Osservando il mandato che gli era stato dato dal governo Letta, Bondi ha infatti tentato di coniugare il risanamento ambientale dell'Ilva con il mantenimento dell'intero ciclo produttivo, e quindi di tutti i gli 11 mila dipendenti tarantini del gruppo. Per mettere in atto il suo piano industriale servono però circa tre miliardi di euro, che il commissario contava di reperire con un aumento di capitale da 1,4 miliardi e con il ricorso a indebitamento bancario per altri 1,6 miliardi. E qui sono nati i problemi.
Le banche, per via del loro consulente Roland Berger, hanno recapitato a Bondi il messaggio che occorreva ridurre gli oneri della ristrutturazione. E i Riva, che pur estromessi dalla gestione hanno per legge la possibilità di sottoscrivere l'aumento di capitale e di restare azionisti del gruppo, hanno fatto capire che le richieste di Bondi erano esagerate, e che comunque il commissario non era in grado di salvare l'Ilva e che doveva essere allontanato.
Una richiesta fatta propria da Gozzi, secondo il quale l'azienda – commissariata per il disastro ambientale causato dai Riva – doveva tornare ai legittimi proprietari.
Da notare, per spiegare questa ostilità, che Bondi non ha mai fatto segreto di voler ricorrere alla facoltà che la legge gli ha dato, e cioè di utilizzare per i lavori gli 1,2 miliardi di euro offshore sequestrati ai Riva dalla magistratura, nell'ambito delle indagini per fronte condotte dalla Procura di Milano.
In questi ultimi giorni il fronte comune banche-Riva sembra essersi tradotto nell'ipotesi di una cordata di imprenditori che starebbe valutando di farsi avanti per prendere i diversi pezzi dell'Ilva, e della quale potrebbero far parte il gruppo Marcegaglia, Arvedi e il gruppo Arcelor Mittal. I presupposti sarebbero però la riduzione degli interventi di salvaguardia ambientale, che Bondi ha stimato in un totale di circa 1,8 miliardi, e la chiusura di alcune lavorazioni, con il seguente taglio dei dipendenti. Con una postilla al veleno, che nessuno si è finora preoccupato di esplicitare: se lo stabilimento verrà in parte chiuso, c'è il rischio che i costi delle bonifiche necessarie ricadano sulla collettività.

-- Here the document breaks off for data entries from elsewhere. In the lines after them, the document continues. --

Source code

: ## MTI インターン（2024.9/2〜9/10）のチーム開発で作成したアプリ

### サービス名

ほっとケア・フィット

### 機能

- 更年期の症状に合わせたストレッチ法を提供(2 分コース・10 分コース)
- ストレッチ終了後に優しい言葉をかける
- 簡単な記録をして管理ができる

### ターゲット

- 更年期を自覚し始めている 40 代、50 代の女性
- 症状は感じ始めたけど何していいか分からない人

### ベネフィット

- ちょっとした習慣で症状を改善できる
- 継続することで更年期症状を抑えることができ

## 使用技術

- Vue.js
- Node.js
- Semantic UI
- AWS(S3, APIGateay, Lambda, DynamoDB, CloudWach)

Di qui le preoccupazioni dei dipendenti e di molti dipendenti, visto che sia Marcegaglia che Arvedi sono dal canto loro piuttosto indebitati, mentre Arcelor Mittal ha già avviato una pesante ristrutturazione dei propri impianti in Europa. Al governo questa ipotesi sembra aver trovato una sponda nel ministro dello Sviluppo Economico, Federica Guidi.
Tra i possibili sostituti di Bondi la spunta, alla fine, Piero Gnudi, consigliere economico della Guidi e in passato presidente del collegio sindacale della sua azienda di famiglia, oltre che presidente dell'Enel e più volte ministro. Toccherà adesso a Gnudi spiegare ai dipendenti dell'Ilva perché il loro futuro è a rischio.